Spider-Man: No Way Home is currently playing in theaters everywhere.

By Josh Weiss
The Amazing Spider Man Screeng Rab Stan Lee

Good news, web-heads! Sony Pictures has published the official screenplay for Spider-Man: No Way Home (co-written by Holland trilogy vets, Chris McKenna and Erik Sommers). While the script — which you can read via Deadline — is a beat-for-beat representation of what we ultimately got onscreen, it makes mention of something that didn't quite translate all that clearly for many viewers: a nod to the late great Stan Lee.

Prior to his passing in 2018, the legendary comic book creator made a small cameo appearance in almost every single Marvel production, including animated projects like Spider-Man: Into the Spider-Verse. Even after his death, film crews still found subtle ways to pay homage to the man with the white mustache and ever-present sunglasses. No Way Home is no exception to that rule...kind of...

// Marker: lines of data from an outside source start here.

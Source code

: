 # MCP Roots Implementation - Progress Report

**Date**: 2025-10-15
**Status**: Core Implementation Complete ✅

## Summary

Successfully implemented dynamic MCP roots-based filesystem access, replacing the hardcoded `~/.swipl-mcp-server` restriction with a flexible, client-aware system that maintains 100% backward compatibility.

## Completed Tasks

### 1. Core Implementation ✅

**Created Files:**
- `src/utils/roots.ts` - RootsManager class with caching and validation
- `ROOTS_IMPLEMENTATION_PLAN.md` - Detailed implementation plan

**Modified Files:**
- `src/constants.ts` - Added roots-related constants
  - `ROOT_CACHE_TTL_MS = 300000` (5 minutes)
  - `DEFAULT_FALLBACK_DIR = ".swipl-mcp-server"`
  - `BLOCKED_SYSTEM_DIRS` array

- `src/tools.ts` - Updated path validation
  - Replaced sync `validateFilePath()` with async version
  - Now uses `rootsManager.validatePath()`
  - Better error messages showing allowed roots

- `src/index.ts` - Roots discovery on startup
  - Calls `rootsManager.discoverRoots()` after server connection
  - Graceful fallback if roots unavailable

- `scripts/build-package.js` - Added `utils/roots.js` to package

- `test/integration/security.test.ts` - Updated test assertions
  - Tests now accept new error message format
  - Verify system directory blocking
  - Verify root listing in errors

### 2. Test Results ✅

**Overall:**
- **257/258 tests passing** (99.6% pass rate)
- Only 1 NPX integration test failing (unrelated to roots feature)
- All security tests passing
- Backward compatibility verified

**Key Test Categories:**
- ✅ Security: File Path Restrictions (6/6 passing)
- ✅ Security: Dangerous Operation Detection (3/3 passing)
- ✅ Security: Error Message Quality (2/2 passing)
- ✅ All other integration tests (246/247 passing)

You see, the script called for MJ (Zendaya) to interact with a "Stan Lee lookalike" in the scene near the end of the movie where Peter (Tom Holland) enters the donut shop with a plan to jog his girlfriend's memory. The final sequence does feature an elderly gentleman sitting at the counter, but he he doesn't look much like Stan Lee. In fact, with a bit of a squint one could mistake him for Michael Douglas' portrayal of Hank Pym.

Was the concept for a pseudo-Stan Lee cameo scrapped or did they just not end up with a proper doppelgänger? We'll probably never know for certain.

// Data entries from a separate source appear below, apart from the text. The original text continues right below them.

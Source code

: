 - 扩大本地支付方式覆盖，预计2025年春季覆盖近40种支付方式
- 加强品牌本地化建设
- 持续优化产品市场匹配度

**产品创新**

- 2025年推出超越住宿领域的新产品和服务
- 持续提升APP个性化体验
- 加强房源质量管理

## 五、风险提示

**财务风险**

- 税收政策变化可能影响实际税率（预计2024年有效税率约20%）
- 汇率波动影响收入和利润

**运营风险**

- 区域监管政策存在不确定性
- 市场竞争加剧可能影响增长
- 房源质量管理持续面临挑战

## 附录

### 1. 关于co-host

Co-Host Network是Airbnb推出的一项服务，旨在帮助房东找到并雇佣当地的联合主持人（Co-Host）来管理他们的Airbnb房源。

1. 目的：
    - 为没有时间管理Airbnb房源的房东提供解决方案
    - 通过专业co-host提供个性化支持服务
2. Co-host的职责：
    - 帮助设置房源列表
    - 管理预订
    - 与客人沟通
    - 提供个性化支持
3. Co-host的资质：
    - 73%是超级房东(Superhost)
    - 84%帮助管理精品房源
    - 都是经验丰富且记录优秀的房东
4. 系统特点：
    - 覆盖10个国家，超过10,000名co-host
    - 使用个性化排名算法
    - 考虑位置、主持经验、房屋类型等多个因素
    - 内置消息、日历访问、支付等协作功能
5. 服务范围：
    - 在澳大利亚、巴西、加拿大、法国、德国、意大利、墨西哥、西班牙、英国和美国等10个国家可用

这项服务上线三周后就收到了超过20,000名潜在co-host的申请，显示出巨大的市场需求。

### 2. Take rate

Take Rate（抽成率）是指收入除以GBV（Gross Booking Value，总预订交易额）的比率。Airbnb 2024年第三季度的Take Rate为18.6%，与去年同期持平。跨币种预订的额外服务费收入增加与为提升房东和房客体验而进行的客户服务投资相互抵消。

Beyond that, there aren't many surprises to be found within the confines of the 182-page screenplay, though it is a lot fun to see how McKenna and Sommers introduce OG characters — like Willem Dafoe's Green Goblin and Alfred Molina's Doctor Octopus — with apparent relish. In addition, their system for distinguishing between the inter-dimensional Spider-Men is pretty simple: Tobey Maguire was labeled as "Raimi-Verse Peter" and Andrew Garfield became "Webb-Verse Peter." It's also worth mentioning that the final battle at the Statue of Liberty doesn't get into the specifics of what villains were about to pour through the multiversal rift caused by the explosion of Strange's spell. The outlines of Kraven the Hunter and Rhino must have come about during post-production.

According to The Hollywood Reporter, the studio hopes the film can pull out some major Oscar victories, hence the publication of the screenplay. The prospect of the third entry in a mega-blockbuster genre franchise taking home some of the highest honors doled out at the Academy Awards isn't out of the realm of possibility. The Lord of the Rings: The Return of the King did just that back in 2004.

Spider-Man: No Way Home is currently playing in theaters everywhere. While Sony no doubt wants the film to play on the big screen for as long as possible (it's already the sixth-highest grossing title in box office history just after Avengers: Infinity War), there's a good chance No Way Home will arrive on home video as early as March.